Avoid I-Beaming: Never place traces on top of each other on a 2-layer flex. Offset them. If you don’t, the traces act like an “I-beam” in a building, making the flex too stiff and causing it to crack when bent.

Rounded Corners: Never use a 90-degree angle on a flex trace. Use “arc” corners. Stress concentrates at corners, and on a thin FELIOS substrate, it will lead to a trace break.

Stiffeners are Your Friend: For areas where components (like a USB-C port) are soldered, always specify a PI or FR-4 stiffener. The FELIOS material is great at bending, but it shouldn’t be asked to support the mechanical stress of a plug being inserted and removed.

Useful Resources for Flex Design Engineers

To get the most out of the FELIOS series, you need the technical source data:

Panasonic FELIOS Series Database: The primary source for all R-F775 and R-F705 data sheets. Panasonic Industrial Devices.

IPC-2223: Sectional Design Standard for Flexible Printed Boards. This is the “Bible” of flex design.

UL Product iQ: Search File E41429 to verify the flammability and RTI ratings of Panasonic flex materials.

Signal Integrity Journal: For whitepapers on why LCP is replacing PI in 5G antenna modules.

Frequently Asked Questions (FAQs)

1. Is FELIOS LCP better than Polyimide for all applications?

Electrically, yes. But LCP is more expensive and has a lower “bond strength” to some stiffener materials. For non-high-frequency paths like buttons or battery connections, standard FELIOS PI (R-F775) is much more cost-effective.

2. Can I use FELIOS materials in a Rigid-Flex construction?

Absolutely. In fact, most high-end smartphone motherboards are “Rigid-Flex” assemblies using FELIOS as the flexible core and a High-Tg material like Panasonic HIPER V as the rigid section.

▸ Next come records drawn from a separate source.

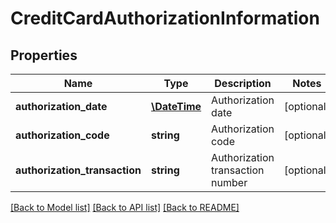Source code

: # CreditCardAuthorizationInformation

## Properties
Name | Type | Description | Notes
------------ | ------------- | ------------- | -------------
**authorization_date** | [**\DateTime**](\DateTime.md) | Authorization date | [optional] 
**authorization_code** | **string** | Authorization code | [optional] 
**authorization_transaction** | **string** | Authorization transaction number | [optional] 

[[Back to Model list]](../README.md#documentation-for-models) [[Back to API list]](../README.md#documentation-for-api-endpoints) [[Back to README]](../README.md)



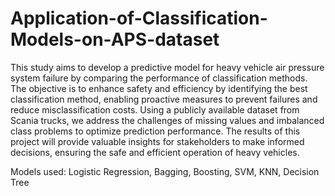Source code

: # Application-of-Classification-Models-on-APS-dataset

This study aims to develop a predictive model for heavy vehicle air pressure system failure by comparing the performance of classification methods. The objective is to enhance safety and efficiency by identifying the best classification method, enabling proactive measures to prevent failures and reduce misclassification costs. Using a publicly available dataset from Scania trucks, we address the challenges of missing values and imbalanced class problems to optimize prediction performance. The results of this project will provide valuable insights for stakeholders to make informed decisions, ensuring the safe and efficient operation of heavy vehicles.

Models used:
Logistic Regression,
Bagging,
Boosting,
SVM,
KNN,
Decision Tree
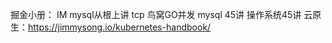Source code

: 掘金小册：
		IM
		mysql从根上讲
		tcp
		鸟窝GO并发
		mysql 45讲
		操作系统45讲
		云原生：https://jimmysong.io/kubernetes-handbook/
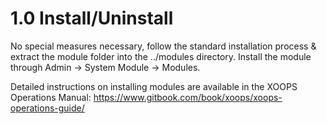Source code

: # 1.0 Install/Uninstall
No special measures necessary, follow the standard installation process & extract the module folder into the ../modules directory. Install the module through Admin -> System Module -> Modules.

Detailed instructions on installing modules are available in the XOOPS Operations Manual: https://www.gitbook.com/book/xoops/xoops-operations-guide/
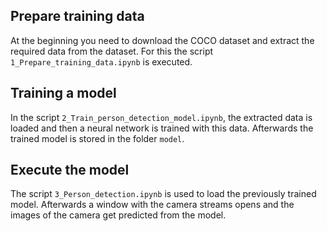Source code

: ## Prepare training data
At the beginning you need to download the COCO dataset and extract the required data from the dataset. For this the script `1_Prepare_training_data.ipynb` is executed.


## Training a model
In the script `2_Train_person_detection_model.ipynb`, the extracted data is loaded and then a neural network is trained with this data. Afterwards the trained model is stored in the folder `model`.


## Execute the model
The script `3_Person_detection.ipynb` is used to load the previously trained  model. Afterwards a window with the camera streams opens and the images of the camera get predicted from the model.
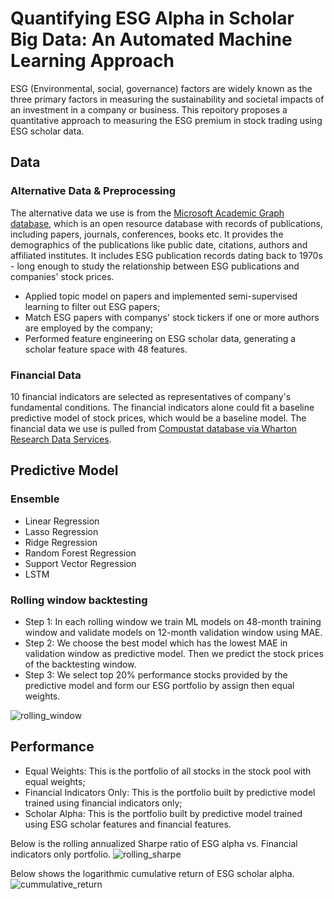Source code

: # Quantifying ESG Alpha in Scholar Big Data: An Automated Machine Learning Approach

ESG (Environmental, social, governance) factors are widely known as the three primary factors in measuring the sustainability and societal impacts of an investment in a company or business. This repoitory proposes a quantitative approach to measuring the ESG premium in stock trading using ESG scholar data.


## Data

### Alternative Data & Preprocessing

The alternative data we use is from the [Microsoft Academic Graph database](https://www.microsoft.com/en-us/research/project/microsoft-academic-graph/), which is an open resource database with records of publications, including papers, journals, conferences, books etc. It provides the demographics of the publications like public date, citations, authors and affiliated institutes. It includes ESG publication records dating back to 1970s - long enough to study the relationship between ESG publications and companies' stock prices.

* Applied topic model on papers and implemented semi-supervised learning to filter out ESG papers;
* Match ESG papers with companys' stock tickers if one or more authors are employed by the company;
* Performed feature engineering on ESG scholar data, generating a scholar feature space with 48 features.

### Financial Data

10 financial indicators are selected as representatives of company's fundamental conditions. The financial indicators alone could fit a baseline predictive model of stock prices, which would be a baseline model. The financial data we use is pulled from [Compustat database via Wharton Research Data Services](https://wrds-web.wharton.upenn.edu/wrds/ds/compd/fundq).


## Predictive Model

### Ensemble

* Linear Regression
* Lasso Regression
* Ridge Regression
* Random Forest Regression
* Support Vector Regression
* LSTM

### Rolling window backtesting

* Step 1: In each rolling window we train ML models on 48-month training window and validate models on 12-month validation window using MAE.
* Step 2: We choose the best model which has the lowest MAE in validation window as predictive model. Then we predict the stock prices of the backtesting window.
* Step 3: We select top 20% performance stocks provided by the predictive model and form our ESG portfolio by assign then equal weights.

![rolling_window](https://github.com/chenqian0168/Quantifying-ESG-Alpha-in-Scholar-Big-Data-An-Automated-Machine-Learning-Approach/blob/master/pictures/rolling_window.png)

## Performance

* Equal Weights: This is the portfolio of all stocks in the stock pool with equal weights;
* Financial Indicators Only: This is the portfolio built by predictive model trained using financial indicators only;
* Scholar Alpha: This is the portfolio built by predictive model trained using ESG scholar features and financial features.

Below is the rolling annualized Sharpe ratio of ESG alpha vs. Financial indicators only portfolio.
![rolling_sharpe](https://github.com/chenqian0168/Quantifying-ESG-Alpha-in-Scholar-Big-Data-An-Automated-Machine-Learning-Approach/blob/master/pictures/rolling_sharpe.png)

Below shows the logarithmic cumulative return of ESG scholar alpha.
![cummulative_return](https://github.com/chenqian0168/Quantifying-ESG-Alpha-in-Scholar-Big-Data-An-Automated-Machine-Learning-Approach/blob/master/pictures/cumulative_return.png)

3. What is the minimum bend radius for FELIOS R-F775?

As a rule of thumb, for a 1-layer flex, the bend radius should be at least 6x the total thickness. With the ultra-thin 12.5µm FELIOS PI, you can achieve incredibly tight “static” folds (creases).

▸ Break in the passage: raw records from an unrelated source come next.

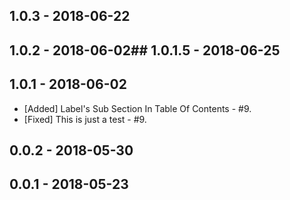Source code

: ## 1.0.3 - 2018-06-22

## 1.0.2 - 2018-06-02## 1.0.1.5 - 2018-06-25



## 1.0.1 - 2018-06-02
- [Added] Label's Sub Section In Table Of Contents - #9.
- [Fixed] This is just a test - #9.
## 0.0.2 - 2018-05-30

## 0.0.1 - 2018-05-23
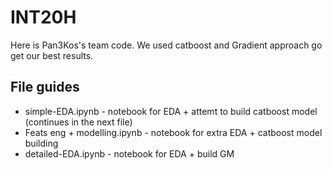 # INT20H

Here is Pan3Kos's team code. We used catboost and Gradient approach go get our best results.

## File guides

- simple-EDA.ipynb - notebook for EDA + attemt to build catboost model (continues in the next file)
- Feats eng + modelling.ipynb - notebook for extra EDA + catboost model building 
- detailed-EDA.ipynb - notebook for EDA + build GM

4. How does moisture absorption affect smartphone performance?

If a flex board absorbs moisture, its Dielectric Constant (Dk) shifts. For high-speed data lines, this causes impedance mismatches and bit errors. This is why LCP is preferred for the data-heavy paths in 5G phones.

5. Is FELIOS Halogen-Free?

Yes, Panasonic offers Halogen-Free versions of the FELIOS series (marked with a ‘G’ or ‘GH’ suffix) to meet the strict environmental requirements of global smartphone manufacturers.

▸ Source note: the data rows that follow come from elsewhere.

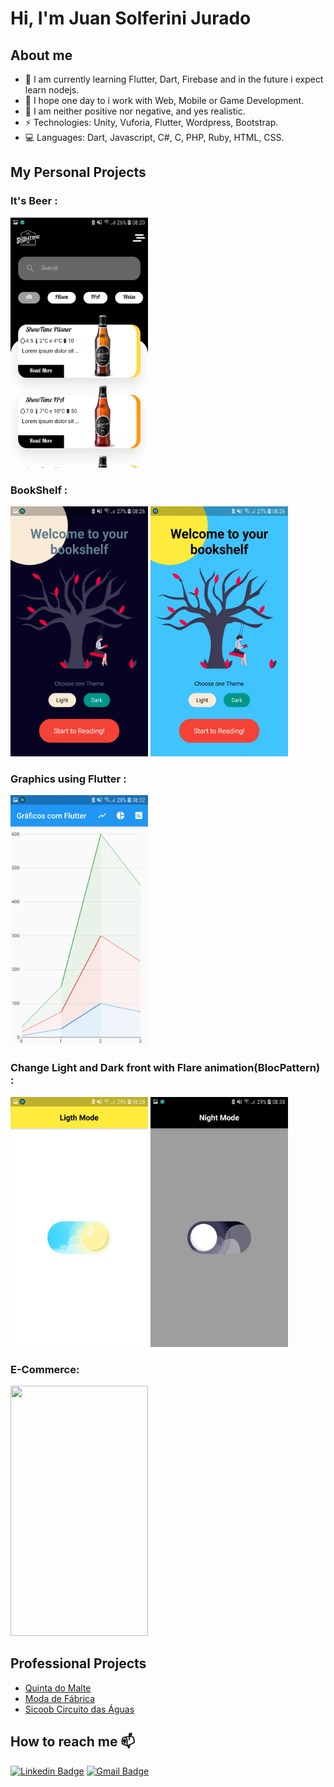 # Hi, I'm Juan Solferini Jurado

## About me

- 🌱 I am currently learning Flutter, Dart, Firebase and in the future i expect learn nodejs.
- 🧐 I hope one day to i work with Web, Mobile or Game Development.
- 💬 I am neither positive nor negative, and yes realistic.
- ⚡ Technologies: Unity, Vuforia, Flutter, Wordpress, Bootstrap.
- 💻 Languages: Dart, Javascript, C#, C, PHP, Ruby, HTML, CSS.

## My Personal Projects

### It's Beer :
<img src="https://github.com/JuanCalavera/JuanCalavera/blob/master/assets/Screenshot_20200712-082027.jpg" width="220" height="400" />

### BookShelf :
<p float="left">
<img src="https://github.com/JuanCalavera/JuanCalavera/blob/master/assets/Screenshot_20200712-082635.jpg" width="220" height="400" />
<img src="https://github.com/JuanCalavera/JuanCalavera/blob/master/assets/Screenshot_20200712-082629.jpg" width="220" height="400" />
</p>

### Graphics using Flutter :

<img src="https://github.com/JuanCalavera/JuanCalavera/blob/master/assets/Screenshot_20200712-083204.jpg" width="220" height="400" />

### Change Light and Dark front with Flare animation(BlocPattern) :

<p float="left">
<img src="https://github.com/JuanCalavera/JuanCalavera/blob/master/assets/Screenshot_20200712-083807.jpg" width="220" height="400" />
<img src="https://github.com/JuanCalavera/JuanCalavera/blob/master/assets/Screenshot_20200712-083811.jpg" width="220" height="400" />
</p>

### E-Commerce:

<img src="https://github.com/JuanCalavera/JuanCalavera/blob/master/assets/test.gif" width="220" height="400" />

## Professional Projects

 - [Quinta do Malte](http://quintadomalte.com.br/)
 - [Moda de Fábrica](http://www.modadefabrica.com.br/)
 - [Sicoob Circuito das Águas](http://www.sicoobcircuitodasaguas.com.br/)

## How to reach me 📫
[![Linkedin Badge](https://img.shields.io/badge/-juanjurado-blue?style=flat-square&logo=Linkedin&logoColor=white&link=https://www.linkedin.com/in/juan-jurado-b87036141/)](https://www.linkedin.com/in/juan-jurado-b87036141/)
[![Gmail Badge](https://img.shields.io/badge/-juanconecti@gmail.com-c14438?style=flat-square&logo=Gmail&logoColor=white&link=mailto:juanconecti@gmail.com)](mailto:juanconecti@gmail.com)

Summary: The Final Verdict on FELIOS

In the world of flex PCB material smartphones FELIOS stands out because it solves the “three-way struggle” of smartphone design: it is thin enough for the enclosure, tough enough for the assembly line, and stable enough for 5G data rates.

Whether you are designing a budget-friendly mid-range phone or a cutting-edge foldable flagship, the substrate is the foundation of your reliability. Don’t settle for “generic” flex laminates. Use the material that was engineered for the most demanding mobile environment on the planet.